▶ **What the task requires**: Transcribe the entire listing faithfully; every line must match the original.

▶ **Given records**:
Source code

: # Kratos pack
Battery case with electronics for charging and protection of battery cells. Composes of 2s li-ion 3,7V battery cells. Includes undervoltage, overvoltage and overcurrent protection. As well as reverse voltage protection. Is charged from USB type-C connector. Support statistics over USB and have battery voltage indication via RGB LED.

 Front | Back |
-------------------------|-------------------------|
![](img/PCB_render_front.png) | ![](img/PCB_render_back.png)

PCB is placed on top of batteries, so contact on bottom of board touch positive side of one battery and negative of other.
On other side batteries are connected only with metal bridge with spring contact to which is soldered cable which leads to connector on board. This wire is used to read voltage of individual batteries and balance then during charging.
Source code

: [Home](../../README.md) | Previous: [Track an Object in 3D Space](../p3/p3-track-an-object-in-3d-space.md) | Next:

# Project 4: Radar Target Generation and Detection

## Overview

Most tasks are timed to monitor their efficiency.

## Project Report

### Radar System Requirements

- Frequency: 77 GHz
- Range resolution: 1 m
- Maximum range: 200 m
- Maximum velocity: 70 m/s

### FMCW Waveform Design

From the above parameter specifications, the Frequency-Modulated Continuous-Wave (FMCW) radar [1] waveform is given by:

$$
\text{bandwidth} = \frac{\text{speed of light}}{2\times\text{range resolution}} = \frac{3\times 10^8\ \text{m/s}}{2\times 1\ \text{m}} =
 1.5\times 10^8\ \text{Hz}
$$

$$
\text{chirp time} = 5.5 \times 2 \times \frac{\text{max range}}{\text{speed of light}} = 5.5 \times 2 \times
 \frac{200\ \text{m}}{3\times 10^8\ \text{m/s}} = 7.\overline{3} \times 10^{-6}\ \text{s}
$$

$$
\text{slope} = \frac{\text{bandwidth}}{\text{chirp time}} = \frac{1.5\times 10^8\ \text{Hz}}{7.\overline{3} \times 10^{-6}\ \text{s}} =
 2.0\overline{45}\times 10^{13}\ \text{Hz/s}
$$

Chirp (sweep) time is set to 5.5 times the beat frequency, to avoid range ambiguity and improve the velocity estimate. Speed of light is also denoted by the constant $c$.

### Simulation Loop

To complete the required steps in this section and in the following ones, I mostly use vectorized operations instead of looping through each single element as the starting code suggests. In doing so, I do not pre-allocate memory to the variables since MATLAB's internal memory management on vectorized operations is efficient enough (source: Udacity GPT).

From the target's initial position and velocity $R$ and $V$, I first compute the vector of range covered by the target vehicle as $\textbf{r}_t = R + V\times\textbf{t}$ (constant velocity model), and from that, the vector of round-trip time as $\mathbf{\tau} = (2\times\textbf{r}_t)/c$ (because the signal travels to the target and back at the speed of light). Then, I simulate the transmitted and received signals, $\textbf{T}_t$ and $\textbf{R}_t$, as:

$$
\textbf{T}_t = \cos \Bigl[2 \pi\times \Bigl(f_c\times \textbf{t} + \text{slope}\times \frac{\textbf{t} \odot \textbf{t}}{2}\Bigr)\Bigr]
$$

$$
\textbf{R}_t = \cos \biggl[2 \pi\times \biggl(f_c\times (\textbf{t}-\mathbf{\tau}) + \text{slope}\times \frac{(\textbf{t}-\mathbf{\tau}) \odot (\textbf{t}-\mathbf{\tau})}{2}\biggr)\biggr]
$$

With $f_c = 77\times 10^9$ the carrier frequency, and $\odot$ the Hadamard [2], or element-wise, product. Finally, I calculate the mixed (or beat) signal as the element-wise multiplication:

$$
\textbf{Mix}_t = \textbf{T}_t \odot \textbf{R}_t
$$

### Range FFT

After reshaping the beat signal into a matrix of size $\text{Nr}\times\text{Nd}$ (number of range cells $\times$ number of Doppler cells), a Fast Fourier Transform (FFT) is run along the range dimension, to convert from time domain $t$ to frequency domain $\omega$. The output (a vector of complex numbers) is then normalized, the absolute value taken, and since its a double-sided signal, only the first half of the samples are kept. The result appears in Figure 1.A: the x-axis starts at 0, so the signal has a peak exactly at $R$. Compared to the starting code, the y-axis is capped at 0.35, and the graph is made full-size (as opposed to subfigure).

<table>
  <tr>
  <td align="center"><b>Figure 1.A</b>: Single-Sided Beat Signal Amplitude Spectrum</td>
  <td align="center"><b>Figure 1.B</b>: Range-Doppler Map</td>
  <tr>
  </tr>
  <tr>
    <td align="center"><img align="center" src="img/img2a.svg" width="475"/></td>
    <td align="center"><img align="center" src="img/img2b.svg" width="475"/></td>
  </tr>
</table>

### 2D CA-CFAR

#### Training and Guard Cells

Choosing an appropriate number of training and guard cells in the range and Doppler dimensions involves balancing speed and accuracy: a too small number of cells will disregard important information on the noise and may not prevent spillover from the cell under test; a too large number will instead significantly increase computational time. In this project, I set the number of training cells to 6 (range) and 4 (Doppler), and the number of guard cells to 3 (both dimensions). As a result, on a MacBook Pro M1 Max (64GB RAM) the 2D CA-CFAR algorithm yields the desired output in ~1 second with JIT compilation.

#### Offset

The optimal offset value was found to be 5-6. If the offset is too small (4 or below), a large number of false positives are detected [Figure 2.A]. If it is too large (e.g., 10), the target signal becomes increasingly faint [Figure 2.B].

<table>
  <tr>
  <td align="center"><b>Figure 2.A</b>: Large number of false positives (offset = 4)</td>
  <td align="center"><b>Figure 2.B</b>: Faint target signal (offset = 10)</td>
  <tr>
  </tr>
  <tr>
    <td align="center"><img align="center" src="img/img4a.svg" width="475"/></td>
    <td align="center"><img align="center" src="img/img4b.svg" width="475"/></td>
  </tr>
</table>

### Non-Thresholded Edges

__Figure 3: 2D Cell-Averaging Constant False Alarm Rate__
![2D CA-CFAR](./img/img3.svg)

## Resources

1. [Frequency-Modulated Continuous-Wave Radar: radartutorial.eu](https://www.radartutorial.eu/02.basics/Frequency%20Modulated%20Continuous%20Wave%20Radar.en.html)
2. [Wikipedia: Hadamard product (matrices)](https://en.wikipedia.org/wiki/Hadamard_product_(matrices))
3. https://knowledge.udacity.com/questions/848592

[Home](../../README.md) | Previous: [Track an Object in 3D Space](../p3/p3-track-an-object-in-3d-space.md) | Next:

▶ **Exercise result**:
Source code

: # Kratos pack
Battery case with electronics for charging and protection of battery cells. Composes of 2s li-ion 3,7V battery cells. Includes undervoltage, overvoltage and overcurrent protection. As well as reverse voltage protection. Is charged from USB type-C connector. Support statistics over USB and have battery voltage indication via RGB LED.

 Front | Back |
-------------------------|-------------------------|
![](img/PCB_render_front.png) | ![](img/PCB_render_back.png)

PCB is placed on top of batteries, so contact on bottom of board touch positive side of one battery and negative of other.
On other side batteries are connected only with metal bridge with spring contact to which is soldered cable which leads to connector on board. This wire is used to read voltage of individual batteries and balance then during charging.
Source code

: [Home](../../README.md) | Previous: [Track an Object in 3D Space](../p3/p3-track-an-object-in-3d-space.md) | Next:

# Project 4: Radar Target Generation and Detection

## Overview

Most tasks are timed to monitor their efficiency.

## Project Report

### Radar System Requirements

- Frequency: 77 GHz
- Range resolution: 1 m
- Maximum range: 200 m
- Maximum velocity: 70 m/s

### FMCW Waveform Design

From the above parameter specifications, the Frequency-Modulated Continuous-Wave (FMCW) radar [1] waveform is given by:

$$
\text{bandwidth} = \frac{\text{speed of light}}{2\times\text{range resolution}} = \frac{3\times 10^8\ \text{m/s}}{2\times 1\ \text{m}} =
 1.5\times 10^8\ \text{Hz}
$$

$$
\text{chirp time} = 5.5 \times 2 \times \frac{\text{max range}}{\text{speed of light}} = 5.5 \times 2 \times
 \frac{200\ \text{m}}{3\times 10^8\ \text{m/s}} = 7.\overline{3} \times 10^{-6}\ \text{s}
$$

$$
\text{slope} = \frac{\text{bandwidth}}{\text{chirp time}} = \frac{1.5\times 10^8\ \text{Hz}}{7.\overline{3} \times 10^{-6}\ \text{s}} =
 2.0\overline{45}\times 10^{13}\ \text{Hz/s}
$$

Chirp (sweep) time is set to 5.5 times the beat frequency, to avoid range ambiguity and improve the velocity estimate. Speed of light is also denoted by the constant $c$.

### Simulation Loop

To complete the required steps in this section and in the following ones, I mostly use vectorized operations instead of looping through each single element as the starting code suggests. In doing so, I do not pre-allocate memory to the variables since MATLAB's internal memory management on vectorized operations is efficient enough (source: Udacity GPT).

From the target's initial position and velocity $R$ and $V$, I first compute the vector of range covered by the target vehicle as $\textbf{r}_t = R + V\times\textbf{t}$ (constant velocity model), and from that, the vector of round-trip time as $\mathbf{\tau} = (2\times\textbf{r}_t)/c$ (because the signal travels to the target and back at the speed of light). Then, I simulate the transmitted and received signals, $\textbf{T}_t$ and $\textbf{R}_t$, as:

$$
\textbf{T}_t = \cos \Bigl[2 \pi\times \Bigl(f_c\times \textbf{t} + \text{slope}\times \frac{\textbf{t} \odot \textbf{t}}{2}\Bigr)\Bigr]
$$

$$
\textbf{R}_t = \cos \biggl[2 \pi\times \biggl(f_c\times (\textbf{t}-\mathbf{\tau}) + \text{slope}\times \frac{(\textbf{t}-\mathbf{\tau}) \odot (\textbf{t}-\mathbf{\tau})}{2}\biggr)\biggr]
$$

With $f_c = 77\times 10^9$ the carrier frequency, and $\odot$ the Hadamard [2], or element-wise, product. Finally, I calculate the mixed (or beat) signal as the element-wise multiplication:

$$
\textbf{Mix}_t = \textbf{T}_t \odot \textbf{R}_t
$$

### Range FFT

After reshaping the beat signal into a matrix of size $\text{Nr}\times\text{Nd}$ (number of range cells $\times$ number of Doppler cells), a Fast Fourier Transform (FFT) is run along the range dimension, to convert from time domain $t$ to frequency domain $\omega$. The output (a vector of complex numbers) is then normalized, the absolute value taken, and since its a double-sided signal, only the first half of the samples are kept. The result appears in Figure 1.A: the x-axis starts at 0, so the signal has a peak exactly at $R$. Compared to the starting code, the y-axis is capped at 0.35, and the graph is made full-size (as opposed to subfigure).

<table>
  <tr>
  <td align="center"><b>Figure 1.A</b>: Single-Sided Beat Signal Amplitude Spectrum</td>
  <td align="center"><b>Figure 1.B</b>: Range-Doppler Map</td>
  <tr>
  </tr>
  <tr>
    <td align="center"><img align="center" src="img/img2a.svg" width="475"/></td>
    <td align="center"><img align="center" src="img/img2b.svg" width="475"/></td>
  </tr>
</table>

### 2D CA-CFAR

#### Training and Guard Cells

Choosing an appropriate number of training and guard cells in the range and Doppler dimensions involves balancing speed and accuracy: a too small number of cells will disregard important information on the noise and may not prevent spillover from the cell under test; a too large number will instead significantly increase computational time. In this project, I set the number of training cells to 6 (range) and 4 (Doppler), and the number of guard cells to 3 (both dimensions). As a result, on a MacBook Pro M1 Max (64GB RAM) the 2D CA-CFAR algorithm yields the desired output in ~1 second with JIT compilation.

#### Offset

The optimal offset value was found to be 5-6. If the offset is too small (4 or below), a large number of false positives are detected [Figure 2.A]. If it is too large (e.g., 10), the target signal becomes increasingly faint [Figure 2.B].

<table>
  <tr>
  <td align="center"><b>Figure 2.A</b>: Large number of false positives (offset = 4)</td>
  <td align="center"><b>Figure 2.B</b>: Faint target signal (offset = 10)</td>
  <tr>
  </tr>
  <tr>
    <td align="center"><img align="center" src="img/img4a.svg" width="475"/></td>
    <td align="center"><img align="center" src="img/img4b.svg" width="475"/></td>
  </tr>
</table>

### Non-Thresholded Edges

__Figure 3: 2D Cell-Averaging Constant False Alarm Rate__
![2D CA-CFAR](./img/img3.svg)

## Resources

1. [Frequency-Modulated Continuous-Wave Radar: radartutorial.eu](https://www.radartutorial.eu/02.basics/Frequency%20Modulated%20Continuous%20Wave%20Radar.en.html)
2. [Wikipedia: Hadamard product (matrices)](https://en.wikipedia.org/wiki/Hadamard_product_(matrices))
3. https://knowledge.udacity.com/questions/848592

[Home](../../README.md) | Previous: [Track an Object in 3D Space](../p3/p3-track-an-object-in-3d-space.md) | Next:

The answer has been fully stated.